I think RedRyder’s comments include good context for level of play relative to role.
As a mid-first round draft pick, initial hopes for Murphy would have been a high offense #4. While things can and do change, the chances of that have obviously decreased significantly.
But looking at here and now instead of could’ves and should’ves, the question is whether Murphy can be a good #6 or #7 and important in considering that is setting realistic expectations for that role. As RedRyder pointed out, it’s not about trying to be as good as Slavin, Pesce, etc.
For Murphy, in a #6 or #7 slot, I think it’s this. 1-He needs to get back to his skating and offensive roots and transfer that game to the NHL level such that he can be above average in terms of generating offense; 2-He needs to decrease the volume of positional/coverage ‘oopses’ such that he is serviceable defensively.
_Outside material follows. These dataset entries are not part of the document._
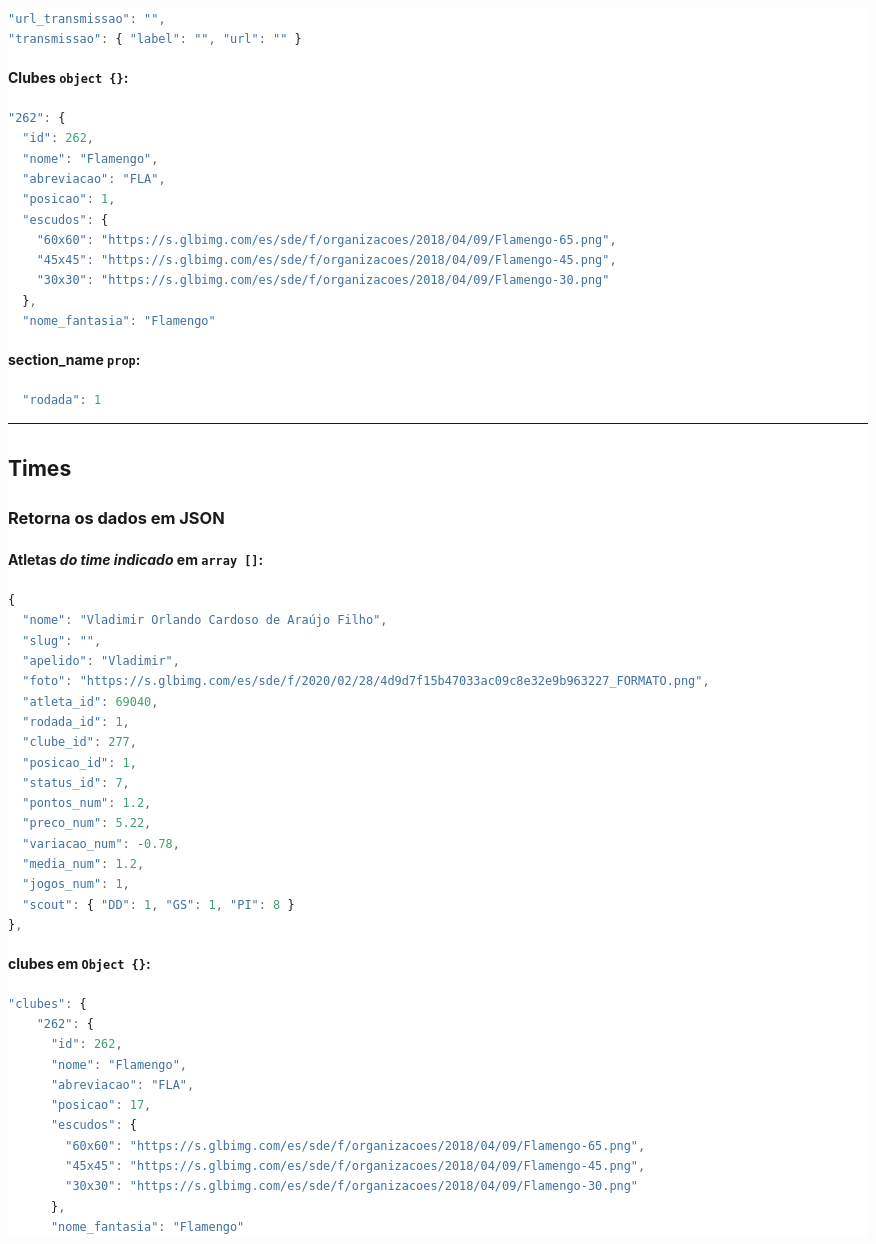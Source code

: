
 ```javascript
"url_transmissao": "",
"transmissao": { "label": "", "url": "" }
```
#### Clubes `object {}`:
```javascript
"262": {
  "id": 262,
  "nome": "Flamengo",
  "abreviacao": "FLA",
  "posicao": 1,
  "escudos": {
    "60x60": "https://s.glbimg.com/es/sde/f/organizacoes/2018/04/09/Flamengo-65.png",
    "45x45": "https://s.glbimg.com/es/sde/f/organizacoes/2018/04/09/Flamengo-45.png",
    "30x30": "https://s.glbimg.com/es/sde/f/organizacoes/2018/04/09/Flamengo-30.png"
  },
  "nome_fantasia": "Flamengo"
```

#### section_name `prop`:
```javascript
  "rodada": 1 
```
___
## **Times** 
### Retorna os dados em JSON

#### Atletas *do time indicado* em `array []`:
```javascript
{
  "nome": "Vladimir Orlando Cardoso de Araújo Filho",
  "slug": "",
  "apelido": "Vladimir",
  "foto": "https://s.glbimg.com/es/sde/f/2020/02/28/4d9d7f15b47033ac09c8e32e9b963227_FORMATO.png",
  "atleta_id": 69040,
  "rodada_id": 1,
  "clube_id": 277,
  "posicao_id": 1,
  "status_id": 7,
  "pontos_num": 1.2,
  "preco_num": 5.22,
  "variacao_num": -0.78,
  "media_num": 1.2,
  "jogos_num": 1,
  "scout": { "DD": 1, "GS": 1, "PI": 8 }
},

```
#### clubes em `Object {}`:
```javascript
"clubes": {
    "262": {
      "id": 262,
      "nome": "Flamengo",
      "abreviacao": "FLA",
      "posicao": 17,
      "escudos": {
        "60x60": "https://s.glbimg.com/es/sde/f/organizacoes/2018/04/09/Flamengo-65.png",
        "45x45": "https://s.glbimg.com/es/sde/f/organizacoes/2018/04/09/Flamengo-45.png",
        "30x30": "https://s.glbimg.com/es/sde/f/organizacoes/2018/04/09/Flamengo-30.png"
      },
      "nome_fantasia": "Flamengo"
```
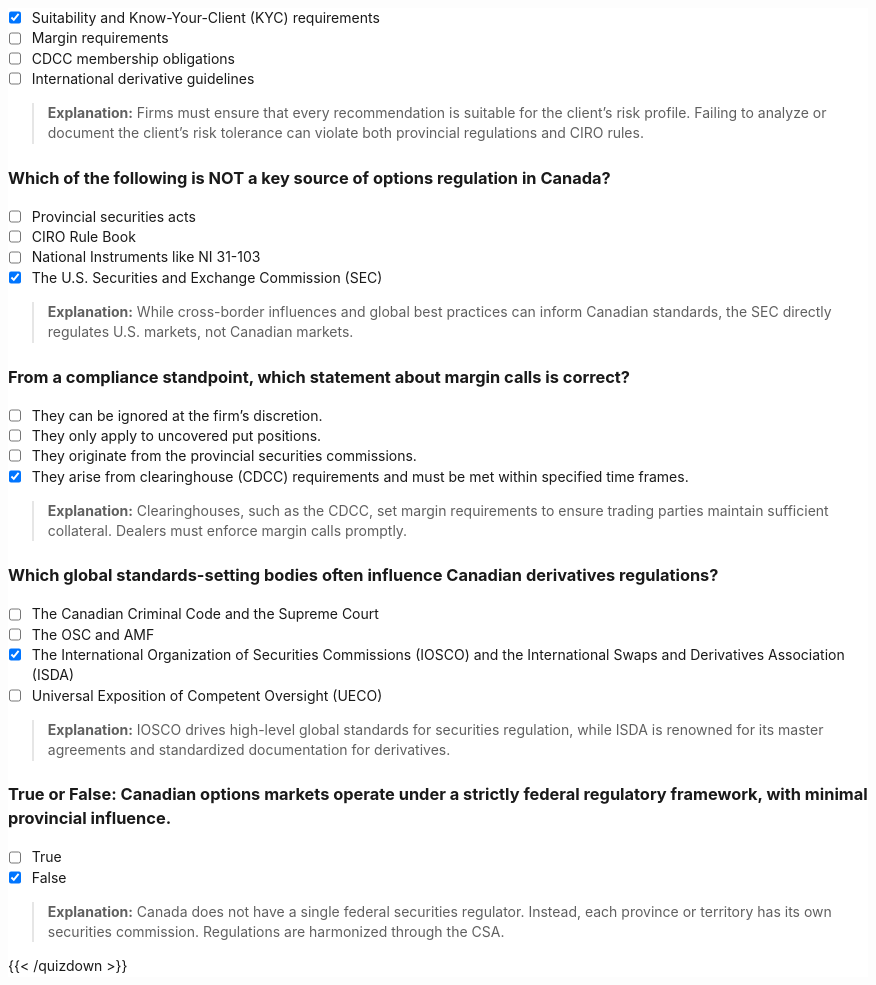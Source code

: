 - [x] Suitability and Know-Your-Client (KYC) requirements
- [ ] Margin requirements
- [ ] CDCC membership obligations
- [ ] International derivative guidelines

> **Explanation:** Firms must ensure that every recommendation is suitable for the client’s risk profile. Failing to analyze or document the client’s risk tolerance can violate both provincial regulations and CIRO rules.

### Which of the following is NOT a key source of options regulation in Canada?

- [ ] Provincial securities acts
- [ ] CIRO Rule Book
- [ ] National Instruments like NI 31-103
- [x] The U.S. Securities and Exchange Commission (SEC)

> **Explanation:** While cross-border influences and global best practices can inform Canadian standards, the SEC directly regulates U.S. markets, not Canadian markets.

### From a compliance standpoint, which statement about margin calls is correct?

- [ ] They can be ignored at the firm’s discretion.
- [ ] They only apply to uncovered put positions.
- [ ] They originate from the provincial securities commissions.
- [x] They arise from clearinghouse (CDCC) requirements and must be met within specified time frames.

> **Explanation:** Clearinghouses, such as the CDCC, set margin requirements to ensure trading parties maintain sufficient collateral. Dealers must enforce margin calls promptly.

### Which global standards-setting bodies often influence Canadian derivatives regulations?

- [ ] The Canadian Criminal Code and the Supreme Court
- [ ] The OSC and AMF
- [x] The International Organization of Securities Commissions (IOSCO) and the International Swaps and Derivatives Association (ISDA)
- [ ] Universal Exposition of Competent Oversight (UECO)

> **Explanation:** IOSCO drives high-level global standards for securities regulation, while ISDA is renowned for its master agreements and standardized documentation for derivatives.

### True or False: Canadian options markets operate under a strictly federal regulatory framework, with minimal provincial influence.

- [ ] True
- [x] False

> **Explanation:** Canada does not have a single federal securities regulator. Instead, each province or territory has its own securities commission. Regulations are harmonized through the CSA.  

{{< /quizdown >}}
Tentative plan is to make the Monday Coffee Shop about sorting out the bottom pairing, so I will save my thoughts on where Murphy fits in that mix if he stays until then.
Matt – I agree with your comment “1-He needs to get back to his skating and offensive roots and transfer that game to the NHL level such that he can be above average in terms of generating offense; 2-He needs to decrease the volume of positional/coverage ‘oopses’ such that he is serviceable defensively.”.
The trouble is that his performance has been regressing. Again, I am not a Murphy-hater by an stretch, but it has been painful (and at times hair-raising) to watch him on ice.
I think he has lost his game and is no longer at the NHL level. I don’t see him returning to it (was he ever there?) or the sense in living on a prayer that he will get to that level.